So now let's have the following task and it says provide a view for EU sales team that combines details from all tables
and excludes data related to the USA. So the first part of the task is similar to what we have already done but we cannot
offer all data for the user. So this time we are providing a view that is specifically created for a team the
sales team. So the first part we have already done it where we are combining all details in one view. But the problem
with the view that we have created that it shows all data. But now the requirement change we cannot show all
data. We have to go and exclude the USA data from our details. So let's see how we can do that. It's very simple. We're
going to go and grab the same query. We will not repeat that. So we have as well here joining tables and prepare
everything. But instead of showing all data, what we're going to do, we're going to go and filter the data based on
the customer country. So it's very simple. At the ends we will have a work clause where the C country is not equal
to USA. So we have now a filter. Let's go and execute it. And with that, as you
can see in the output, we are getting the orders that are not from USA. And with that we are protecting the data of
the USA and the EU sales teams can access only their data. So it looks nice and protected. And with that we are
doing now role level security. That means we are hiding now all the orders all the rows that are not allowed to be
seen and consumed from this group of users. So now what is the next step? It is very simple. We're going to go and
put everything in one view. So with that we have the query ready and we can go and create the new view. So we're going
to call it create view. Then we need the schema and the name going to be almost the same. So order details but EU. And
then we have to have as punch parenthesis like this. So everything is ready. Let's go and execute it. And now
we can go and refresh in order to see our new view. If you still don't see it, you can go to the views over here and
refresh as well to the folder. So with that I can see we have our new view. Now, of course, the next step we go and
test it. So, let's create a new query. Select star from sales and v order details EU. So,
let's test it. And with that, as you can see, we are getting the combined view only for the data that is relevant for
the EU sales team. So, I'm not seeing here any USA records. So, with that, we are providing view that protects few
rows like the orders from USA. So as you can see views are really great in order to provide security to our data whether
we are protecting the columns or the rows. For example in our view we can say not only I want to remove the USA orders
but let's say the department information is sensitive information and I would like to hide it from the view. So you
can just simply remove it from the select and with that you are doing column level security. So now I have two
options that I can provide to the users. The first option doesn't has any like role level security. It is the first
view the order details. We don't have there any filters. So it's going to show all the orders. So here we give access
only to people that are allowed to see all data. And we have another option the details with the EU. It doesn't show all
data. It shows only a subset that is relevant for the EU team. So now it's really easy to control the security of
my data using the views. And this is very important use case for the [Music]
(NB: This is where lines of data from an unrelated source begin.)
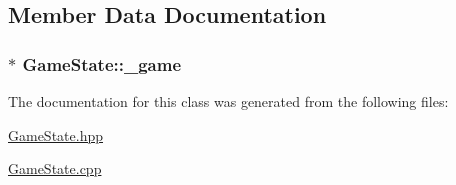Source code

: \subsection{Member Data Documentation}
\hypertarget{classGameState_a66959f61db56d0eee7b29da271650920}{
\subsubsection[{\-\_\-game}]{$\ast$ Game\-State\-::\-\_\-game\hspace{0.3cm}{\ttfamily [protected]}}}\label{classGameState_a66959f61db56d0eee7b29da271650920}


The documentation for this class was generated from the following files\-:\begin{DoxyCompactItemize}
\item 
\hyperlink{GameState_8hpp}{Game\-State.\-hpp}\item 
\hyperlink{GameState_8cpp}{Game\-State.\-cpp}\end{DoxyCompactItemize}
views. Okay. Okay, so moving on to the next use case for the views, we can use it in order to have more dynamic and
flexibility in our projects. So let's understand what this means. If you have a table and you have multiple users
accessing this table, now what can happen? you might change your mind about the design and the data model of your
database where you can say you know what instead of having one table I'm going to go and split it into two tables or maybe
another decision you say you know what I'm going to go and rename a table or in another day you decide you know what
let's go and rename few columns or maybe add a column remove column so you are doing changes to your physical data
model and you are changing stuff in the tables you know what's going to happen all those users that are accessing the
tables going to scream because all of them having a complex SQL queries and your small changes at the tables are
breaking everything in their queries and what this means this means escalations and you don't have anymore the freedom
to change anything in your database without talking before to 100 people before doing any change. So we don't do
that instead of that we use views. So what's going to happen? You create a view and you tell the users, okay, take
this view and consume it and leave me alone. And now you have again your freedom to do any changes you want. So
you go to your tables and do splitting, renaming and changing everything you want as long as you are updating the
query between the table and the view to make sure that the users are not noticing any change. So for example, if
you go and split the table into two tables, then you have to put in the view a join or union in order to reconstruct
the same structure that the users are used to. And if you would like to rename something in your database, like instead
of ID, you are now calling it a key. All what you have to do now is to go to the query of the view and rename it back
from a key to an ID. So no one going to notice that you are doing changes to the physical tables. So using views and
offering it to users is a gamecher for you because giving the users views kind of gives you more freedom dynamic and
flexibility to change anything in your data model and the tables without getting any headache. So this is amazing
use case for the views. Okay, moving on. We have a lot of use cases for the views. They are just
amazing. So the next one is we can use views in order to introduce a second version of my data model in another
language. So we could offer multiple languages to the users. Let's understand what this means. So now we have the
following scenario. We have again our table orders where the data is persisted and everything in English and of course
what happens sometimes you have like international team that are accessing your data. So you have team in USA and
maybe you have team from Germany that as well are end users that want to access the data. Of course it depend on the
number of users that are using your database. But if you have a lot of users that come from Germany and as well from
India, it might make sense that you go and translate your data and the table structure into another language. So for
example, instead of giving access to the table orders, we can create another view called bishong. That's the order in
German. But not only you are giving a new name for the object, you could go as well and rename all the columns inside
the view. Then the German users going to access the German view and it's going to be for them easier to understand the
content of your database. The same thing for the Indian team. And for the Indian users, you can go and provide a view in
Hindi. I'm not sure whether I'm pronouncing the word correct, but this is the first word that I said in Hindi.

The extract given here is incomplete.